Last year the Pirates got ripped off by Jerry Meals in the 19 inning game and then proceeded to watch their season absolutely fall apart in the span of about two weeks. Everyone jumped at the opportunity to blame the 19th straight losing season on that game. They claimed that if Meals would have made the correct call and the Pirates would have gone on to win the game, things would have gone down differently.

Does that make any sense? No. Does that mean it's completely wrong? Not necessarily. My belief was that if the game had anything to do with the collapse, the outcome of the game had nothing to do with it. Playing 19 innings in one night can really exhaust a team and have a pretty bad effect on them the next few days, there's no questioning that. What I can question is that losing a tough game like that has an effect the next few days or weeks. I always believed that the season would have turned out that exact same way if the Pirates would have won that game.

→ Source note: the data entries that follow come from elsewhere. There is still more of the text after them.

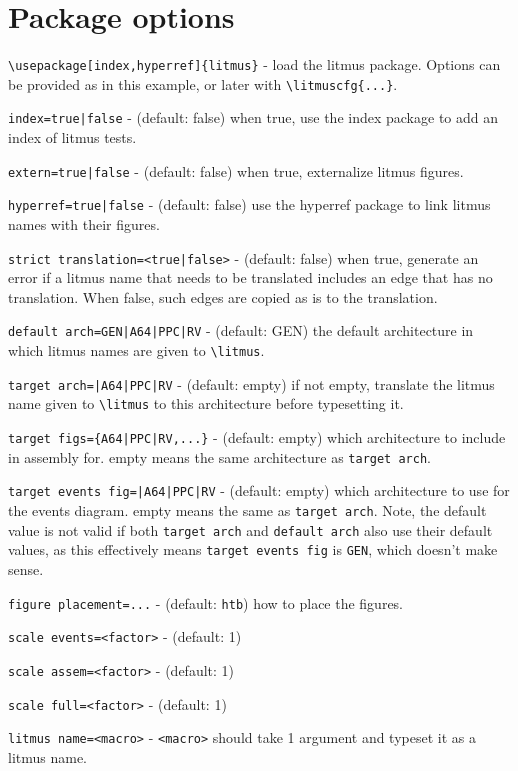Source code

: \documentclass[a4paper]{article}
\begin{document}
\section{Package options}

\verb|\usepackage[index,hyperref]{litmus}| - load the litmus package. Options
can be provided as in this example, or later with \verb|\litmuscfg{...}|.

\verb!index=true|false! - (default: false) when true, use the index package
to add an index of litmus tests.

\verb!extern=true|false! - (default: false) when true, externalize litmus
figures.

\verb!hyperref=true|false! - (default: false) use the hyperref package to
link litmus names with their figures.

\verb!strict translation=<true|false>! - (default: false) when true, generate an error if a
litmus name that needs to be translated includes an edge that has no
translation. When false, such edges are copied as is to the translation.

\verb!default arch=GEN|A64|PPC|RV! - (default: GEN) the default architecture
in which litmus names are given to \verb!\litmus!.

\verb!target arch=|A64|PPC|RV! - (default: empty) if not empty, translate the
litmus name given to \verb!\litmus! to this architecture before typesetting it.

\verb!target figs={A64|PPC|RV,...}! - (default: empty) which architecture to
include in assembly for. empty means the same architecture as
\verb!target arch!.

\verb!target events fig=|A64|PPC|RV! - (default: empty) which architecture to
use for the events diagram. empty means the same as \verb!target arch!. Note,
the default value is not valid if both \verb!target arch! and
\verb!default arch! also use their default values, as this effectively means
\verb!target events fig! is \verb!GEN!, which doesn't make sense.

\verb!figure placement=...! - (default: \verb!htb!) how to place the figures.

\verb!scale events=<factor>! - (default: 1)

\verb!scale assem=<factor>! - (default: 1)

\verb!scale full=<factor>! - (default: 1)

\verb!litmus name=<macro>! - \verb!<macro>! should take 1 argument and typeset
it as a litmus name.
\end{document}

Now fast forward to last week when the Pirates beat the Cardinals in a 19 inning game. A lot of people were thinking that was going to propel the Pirates to have another stretch of wins and get them back into the Wild Card picture. Well since that game the team is 1-5 and pitching extremely poorly. Why isn't it possible that the 19 inning game took a toll on them even though they won? They still played the same amount of innings as last year's marathon, does the outcome really matter? There's no way to know.

What we do know is that the Cardinals were the losing team in that game and they are 5-1 since then. THey were fortunate enough to have an off day directly after the game and then get a three game set with the Astros to boot. Things seemed to work out perfectly for the Cardinals, and they really didn't seem to work out at all for the Pirates.

All of that said, I still don't put any stock in the 19 inning game. These are professional athletes who are all in fantastic shape. The pitchers weren't really affected thanks to Kevin Correia, Kyle McPherson, and Justin Wilson pitching eight and a third of the nine innings the next game. Everybody but Wandy Rodriguez stayed on their normal rest schedules. The offense hasn't been great since that day, scoring just 17 runs in six games since, but I'm not ready to say that has anything to do with playing more than two games worth of baseball one day.

We're simply looking at a Pirates team that just isn't all that great. It's hard to get full seasons out of unproven players. Andrew McCutchen is proving that himself right now. Nobody was even close to as good as him in the first four months of the season, but the season is taking a toll on him and he's struggling big time now. The rest of the team has been following him and just not doing much of anything. The pitching has been much more like what we thought it would be when the season began, Jeff Karstens is the only one pitching well at all this month.

Despite all the negativity, the Pirates are still nine games over .500 and just two games out of the playoffs with 35 games left to play. It's still a positive season, and if they can just get their stuff together for the last month of baseball, this could still turn into a magical season that ends in a playoff berth. Just don't jump off the ship before it sinks entirely.